Why Nuclear, Why Now
The International Energy Agency (IEA) projects global data center demand will more than double to 945 TWh by 2030, with Southeast Asia nearly doubling from 2024 levels. Training and running large AI models consumes vast electricity, and nuclear’s reliability makes it attractive: U.S. reactors run at 92% capacity factors, far above intermittent renewables.
One gigawatt-scale reactor can power a hyperscale AI campus with near-zero emissions, which aligns with tech firms’ climate pledges while giving investors price stability.
The U.S. Playbook
Hyperscalers are not waiting:
AWS–Talen Energy: 1.92 GW PPA at the Susquehanna plant, ramping supply through the 2030s.

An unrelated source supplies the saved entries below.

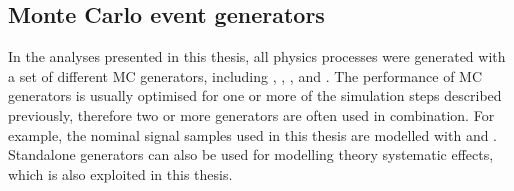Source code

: \subsection{Monte Carlo event generators}
\label{ss:MC_generators}
In the analyses presented in this thesis, all physics processes were generated with a set of different MC generators,
including \MADGRAPH \autocite{MadGraph}, \PYTHIA \autocite{Pythia,Pythia6.4}, \MCATNLO \autocite{MCatNLO}, and \POWHEG
\autocite{POWHEG}. The performance of MC generators is usually optimised for one or more of the simulation steps
described previously, therefore two or more generators are often used in combination. For example, the nominal \ttbar
signal samples used in this thesis are modelled with \MADGRAPH and \PYTHIA. Standalone generators can also be used for
modelling theory systematic effects, which is also exploited in this thesis.


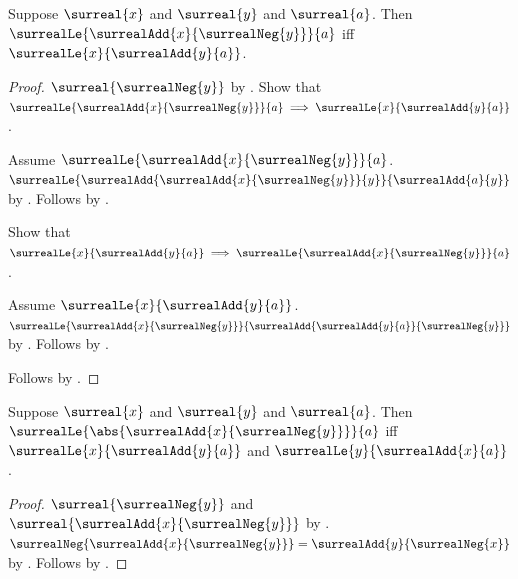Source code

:\begin{proposition}\label{surreal_difference_le_iff}
    Suppose $\surreal{x}$ and $\surreal{y}$ and $\surreal{a}$.
    Then
        $\surrealLe{\surrealAdd{x}{\surrealNeg{y}}}{a}$ iff
        $\surrealLe{x}{\surrealAdd{y}{a}}$.
\end{proposition}
\begin{proof}
    $\surreal{\surrealNeg{y}}$
        by .
    Show that
        $\surrealLe{\surrealAdd{x}{\surrealNeg{y}}}{a}
            \implies
         \surrealLe{x}{\surrealAdd{y}{a}}$.
    \begin{subproof}
        Assume
            $\surrealLe{\surrealAdd{x}{\surrealNeg{y}}}{a}$.
        $\surrealLe{
            \surrealAdd{\surrealAdd{x}{\surrealNeg{y}}}{y}}
            {\surrealAdd{a}{y}}$
            by .
        Follows by
            .
    \end{subproof}
    Show that
        $\surrealLe{x}{\surrealAdd{y}{a}}
            \implies
         \surrealLe{\surrealAdd{x}{\surrealNeg{y}}}{a}$.
    \begin{subproof}
        Assume $\surrealLe{x}{\surrealAdd{y}{a}}$.
        $\surrealLe{\surrealAdd{x}{\surrealNeg{y}}}
            {\surrealAdd{\surrealAdd{y}{a}}{\surrealNeg{y}}}$
            by .
        Follows by
            .
    \end{subproof}
    Follows by \auto.
\end{proof}

\begin{theorem}\label{surreal_abs_difference_le_iff}
    Suppose $\surreal{x}$ and $\surreal{y}$ and $\surreal{a}$.
    Then
        $\surrealLe{\abs{\surrealAdd{x}{\surrealNeg{y}}}}{a}$ iff
        $\surrealLe{x}{\surrealAdd{y}{a}}$ and
        $\surrealLe{y}{\surrealAdd{x}{a}}$.
\end{theorem}
\begin{proof}
    $\surreal{\surrealNeg{y}}$ and
        $\surreal{\surrealAdd{x}{\surrealNeg{y}}}$
        by
        .
    $\surrealNeg{\surrealAdd{x}{\surrealNeg{y}}}
        =\surrealAdd{y}{\surrealNeg{x}}$
        by .
    Follows by
        .
\end{proof}

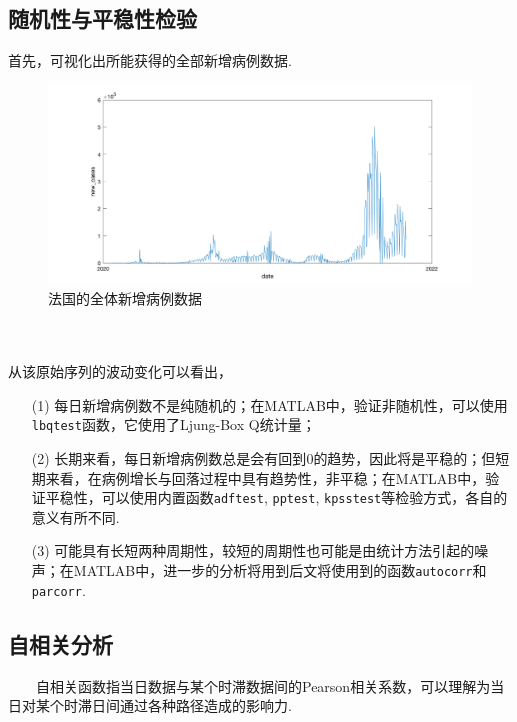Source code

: \documentclass[a4paper, titlepage]{article}
\begin{document}
        \subsection{随机性与平稳性检验}
        首先，可视化出所能获得的全部新增病例数据.\\
\begin{minipage}{\textwidth}
\begin{figure}[H]
    \centering
    \includegraphics[width=\textwidth]{./images/France_Whole.png}
    \vspace{-3em}
    \caption{法国的全体新增病例数据}
    \label{images:France_Whole}
\end{figure}
\end{minipage}\\\quad\\
从该原始序列的波动变化可以看出，
\begin{enumerate}[itemsep=-2pt,topsep=1pt]
    \item [(1)] 每日新增病例数不是纯随机的；{\kaishu 在MATLAB中，验证非随机性，可以使用\texttt{lbqtest}函数，它使用了Ljung-Box Q统计量；}
    \item [(2)] 长期来看，每日新增病例数总是会有回到$0$的趋势，因此将是平稳的；但短期来看，在病例增长与回落过程中具有趋势性，非平稳；{\kaishu 在MATLAB中，验证平稳性，可以使用内置函数\texttt{adftest}, \texttt{pptest}, \texttt{kpsstest}等检验方式，各自的意义有所不同.}
    \item [(3)] 可能具有长短两种周期性，较短的周期性也可能是由统计方法引起的噪声；{\kaishu 在MATLAB中，进一步的分析将用到后文将使用到的函数\texttt{autocorr}和\texttt{parcorr}.}
\end{enumerate}

    \subsection{自相关分析}
    　　自相关函数指当日数据与某个时滞数据间的Pearson相关系数，可以理解为当日对某个时滞日间通过各种路径造成的影响力.
\end{document}
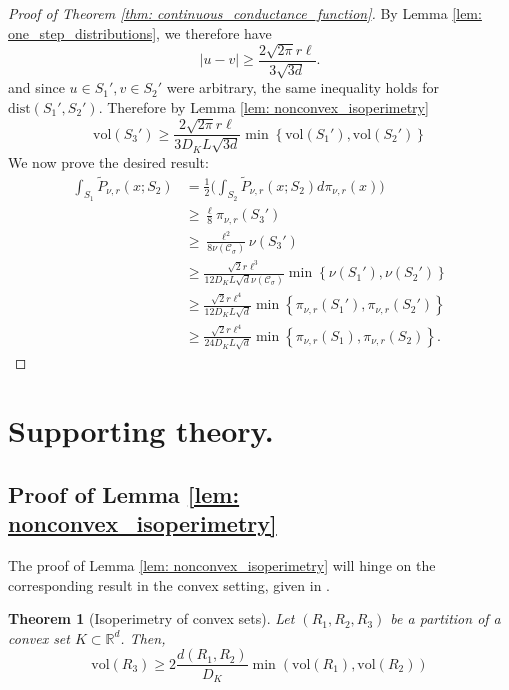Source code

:\documentclass{article}
\newcommand{\Reals}{\mathbb{R}}
\newcommand{\abs}[1]{\left \lvert #1 \right \rvert}
\newcommand{\vol}{\mathrm{vol}}
\newcommand{\set}[1]{\left\{#1\right\}}
\newcommand{\Rd}{\Reals^d}
\newcommand{\Cset}{\mathcal{C}}
\newcommand{\Csig}{\Cset_{\sigma}}
\newcommand{\1}{\mathbf{1}}
\theoremstyle{alden}
\theoremstyle{aldenthm}
\newtheorem{theorem}{Theorem}
\theoremstyle{remark}
\begin{document}
\begin{proof}[Proof of Theorem \ref{thm: continuous_conductance_function}]
	By Lemma \ref{lem: one_step_distributions}, we therefore have
	\begin{equation*}
	\abs{u - v} \geq \frac{2 \sqrt{2 \pi} r \ell}{3\sqrt{3 d}}.
	\end{equation*}
	and since $u \in S_1', v \in S_2'$ were arbitrary, the same inequality holds for $\mathrm{dist}(S_1', S_2')$. Therefore by Lemma \ref{lem: nonconvex_isoperimetry}
	\begin{equation*}
	\vol(S_3') \geq  \frac{2 \sqrt{2 \pi} r \ell}{3 D_K L \sqrt{3 d}} \min \set{\vol(S_1'), \vol(S_2')}
	\end{equation*}
	We now prove the desired result:
	\begin{align*}
	\int_{S_1} \widetilde{P}_{\nu,r}(x; S_2) & = \frac{1}{2} \bigl(\int_{S_2} \widetilde{P}_{\nu,r}(x; S_2)  d \pi_{\nu,r}(x) \bigr) \\
	& \geq \frac{\ell}{8} \pi_{\nu,r}(S_3') \\
	& \geq \frac{\ell^2}{8 \nu(\Csig)} \nu(S_3') \\
	& \geq \frac{\sqrt{2} r \ell^3}{12 D_K L \sqrt{d} \nu(\Csig)} \min \set{\nu(S_1'), \nu(S_2')} \\
	& \geq \frac{\sqrt{2} r \ell^4}{12 D_K L \sqrt{d}} \min \set {\pi_{\nu,r}(S_1'), \pi_{\nu,r}(S_2')} \\
	& \geq \frac{\sqrt{2} r \ell^4}{24 D_K L \sqrt{d}} \min \set {\pi_{\nu,r}(S_1), \pi_{\nu,r}(S_2)}.
	\end{align*}
\end{proof}

\section{Supporting theory.}

\subsection{Proof of Lemma \ref{lem: nonconvex_isoperimetry}}
The proof of Lemma \ref{lem: nonconvex_isoperimetry} will hinge on the corresponding result in the convex setting, given in \citep{dyer1991}.

\begin{theorem}[Isoperimetry of convex sets]
	\label{thm: dyer}
	Let $(R_1, R_2, R_3)$ be a partition of a convex set $K \subset \Rd$. Then,
	\begin{equation*}
	\vol(R_3) \geq 2\frac{d(R_1, R_2)}{D_{K}} \min(\vol(R_1), \vol(R_2))
	\end{equation*}
\end{theorem}
\end{document}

Microsoft–Constellation: 20-year PPA reviving Three Mile Island Unit 1, first power by 2028.
Meta–Constellation: 20-year, 1,121 MW PPA from the Clinton Clean Energy Center starting 2027.
These structured PPAs de-risk both price and volume, enabling tech firms to invest in clean power projects and lock in the output to meet their data center needs. These deals work because regulators, liability frameworks, and bankable offtakers minimize risks: three ingredients Southeast Asia will need to replicate.

Southeast Asia: Who’s Really Moving?
While Asia Pacific PPA markets are nascent and regulations complex, AI-driven nuclear discussions are gaining momentum in Southeast Asia:
Front-runners
Philippines: Law and load aligned. Meralco and EDF are exploring nuclear deployment; independent regulator PhilATOM (the Philippine Atomic Energy Regulatory Authority) is already in place, a major boost for bankability.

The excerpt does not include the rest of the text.